:: About this task ::
From the first line to the last, transcribe the data exactly and skip the pictures.

:: Excerpted records ::
::::::::::
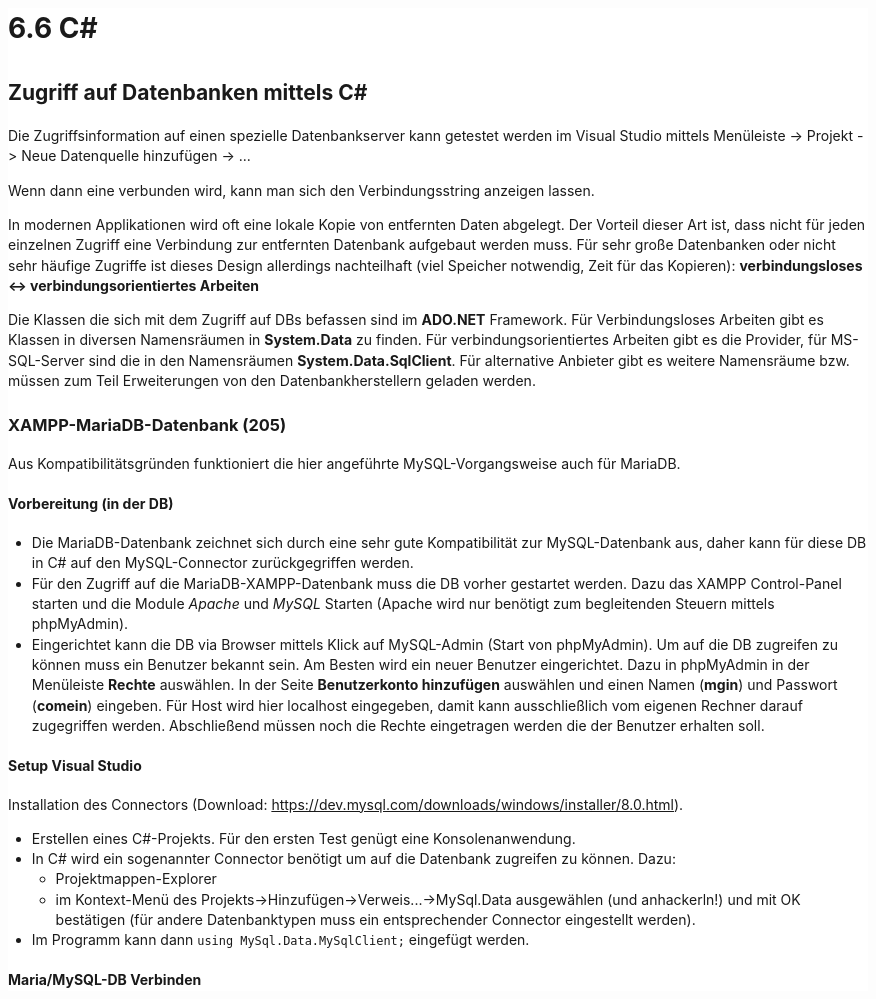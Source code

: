 # 6.6 C#

## Zugriff auf Datenbanken mittels C#

Die Zugriffsinformation auf einen spezielle Datenbankserver kann getestet werden im Visual Studio mittels Menüleiste -> Projekt -> Neue Datenquelle hinzufügen -> ...

Wenn dann eine verbunden wird, kann man sich den Verbindungsstring anzeigen lassen.

In modernen Applikationen wird oft eine lokale Kopie von entfernten Daten abgelegt. Der Vorteil dieser Art ist, dass nicht für jeden einzelnen Zugriff eine Verbindung zur entfernten Datenbank aufgebaut werden muss. Für sehr große Datenbanken oder nicht sehr häufige Zugriffe ist dieses Design allerdings nachteilhaft (viel Speicher notwendig, Zeit für das Kopieren):   **verbindungsloses <-> verbindungsorientiertes Arbeiten**

Die Klassen die sich mit dem Zugriff auf DBs befassen sind im **ADO.NET** Framework. Für Verbindungsloses Arbeiten gibt es Klassen in diversen Namensräumen  in **System.Data** zu finden. Für verbindungsorientiertes Arbeiten gibt es die Provider, für MS-SQL-Server sind die in den Namensräumen **System.Data.SqlClient**. Für alternative Anbieter gibt es weitere Namensräume bzw. müssen zum Teil Erweiterungen von den Datenbankherstellern geladen werden.

### XAMPP-MariaDB-Datenbank (205)

Aus Kompatibilitätsgründen funktioniert die hier angeführte MySQL-Vorgangsweise auch für MariaDB.

#### Vorbereitung (in der DB)

- Die MariaDB-Datenbank zeichnet sich durch eine sehr gute Kompatibilität zur MySQL-Datenbank aus, daher kann für diese DB in C# auf den MySQL-Connector zurückgegriffen werden.
- Für den Zugriff auf die MariaDB-XAMPP-Datenbank muss die DB vorher gestartet werden. Dazu das XAMPP Control-Panel starten und die Module *Apache* und *MySQL* Starten (Apache wird nur benötigt zum begleitenden Steuern mittels phpMyAdmin).
- Eingerichtet kann die DB via Browser mittels Klick auf MySQL-Admin (Start von phpMyAdmin). Um auf die DB zugreifen zu können muss ein Benutzer bekannt sein. Am Besten wird ein neuer Benutzer eingerichtet. Dazu in phpMyAdmin in der Menüleiste **Rechte** auswählen. In der Seite **Benutzerkonto hinzufügen** auswählen und einen Namen (**mgin**) und Passwort (**comein**) eingeben. Für Host wird hier localhost eingegeben, damit kann ausschließlich vom eigenen Rechner darauf zugegriffen werden. Abschließend müssen noch die Rechte eingetragen werden die der Benutzer erhalten soll.

#### Setup Visual Studio

Installation des Connectors (Download: <https://dev.mysql.com/downloads/windows/installer/8.0.html>).

- Erstellen eines C#-Projekts. Für den ersten Test genügt eine Konsolenanwendung.
- In C# wird ein sogenannter Connector benötigt um auf die Datenbank zugreifen zu können. Dazu:
  - Projektmappen-Explorer
  - im Kontext-Menü des Projekts->Hinzufügen->Verweis...->MySql.Data ausgewählen (und anhackerln!) und mit OK bestätigen (für andere Datenbanktypen muss ein entsprechender Connector eingestellt werden).
- Im Programm kann dann `using MySql.Data.MySqlClient;` eingefügt werden.

#### Maria/MySQL-DB Verbinden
::::::::::
:: Your response ::
Source code

: # 6.6 C#

## Zugriff auf Datenbanken mittels C#

Die Zugriffsinformation auf einen spezielle Datenbankserver kann getestet werden im Visual Studio mittels Menüleiste -> Projekt -> Neue Datenquelle hinzufügen -> ...

Wenn dann eine verbunden wird, kann man sich den Verbindungsstring anzeigen lassen.

In modernen Applikationen wird oft eine lokale Kopie von entfernten Daten abgelegt. Der Vorteil dieser Art ist, dass nicht für jeden einzelnen Zugriff eine Verbindung zur entfernten Datenbank aufgebaut werden muss. Für sehr große Datenbanken oder nicht sehr häufige Zugriffe ist dieses Design allerdings nachteilhaft (viel Speicher notwendig, Zeit für das Kopieren):   **verbindungsloses <-> verbindungsorientiertes Arbeiten**

Die Klassen die sich mit dem Zugriff auf DBs befassen sind im **ADO.NET** Framework. Für Verbindungsloses Arbeiten gibt es Klassen in diversen Namensräumen  in **System.Data** zu finden. Für verbindungsorientiertes Arbeiten gibt es die Provider, für MS-SQL-Server sind die in den Namensräumen **System.Data.SqlClient**. Für alternative Anbieter gibt es weitere Namensräume bzw. müssen zum Teil Erweiterungen von den Datenbankherstellern geladen werden.

### XAMPP-MariaDB-Datenbank (205)

Aus Kompatibilitätsgründen funktioniert die hier angeführte MySQL-Vorgangsweise auch für MariaDB.

#### Vorbereitung (in der DB)

- Die MariaDB-Datenbank zeichnet sich durch eine sehr gute Kompatibilität zur MySQL-Datenbank aus, daher kann für diese DB in C# auf den MySQL-Connector zurückgegriffen werden.
- Für den Zugriff auf die MariaDB-XAMPP-Datenbank muss die DB vorher gestartet werden. Dazu das XAMPP Control-Panel starten und die Module *Apache* und *MySQL* Starten (Apache wird nur benötigt zum begleitenden Steuern mittels phpMyAdmin).
- Eingerichtet kann die DB via Browser mittels Klick auf MySQL-Admin (Start von phpMyAdmin). Um auf die DB zugreifen zu können muss ein Benutzer bekannt sein. Am Besten wird ein neuer Benutzer eingerichtet. Dazu in phpMyAdmin in der Menüleiste **Rechte** auswählen. In der Seite **Benutzerkonto hinzufügen** auswählen und einen Namen (**mgin**) und Passwort (**comein**) eingeben. Für Host wird hier localhost eingegeben, damit kann ausschließlich vom eigenen Rechner darauf zugegriffen werden. Abschließend müssen noch die Rechte eingetragen werden die der Benutzer erhalten soll.

#### Setup Visual Studio

Installation des Connectors (Download: <https://dev.mysql.com/downloads/windows/installer/8.0.html>).

- Erstellen eines C#-Projekts. Für den ersten Test genügt eine Konsolenanwendung.
- In C# wird ein sogenannter Connector benötigt um auf die Datenbank zugreifen zu können. Dazu:
  - Projektmappen-Explorer
  - im Kontext-Menü des Projekts->Hinzufügen->Verweis...->MySql.Data ausgewählen (und anhackerln!) und mit OK bestätigen (für andere Datenbanktypen muss ein entsprechender Connector eingestellt werden).
- Im Programm kann dann `using MySql.Data.MySqlClient;` eingefügt werden.

#### Maria/MySQL-DB Verbinden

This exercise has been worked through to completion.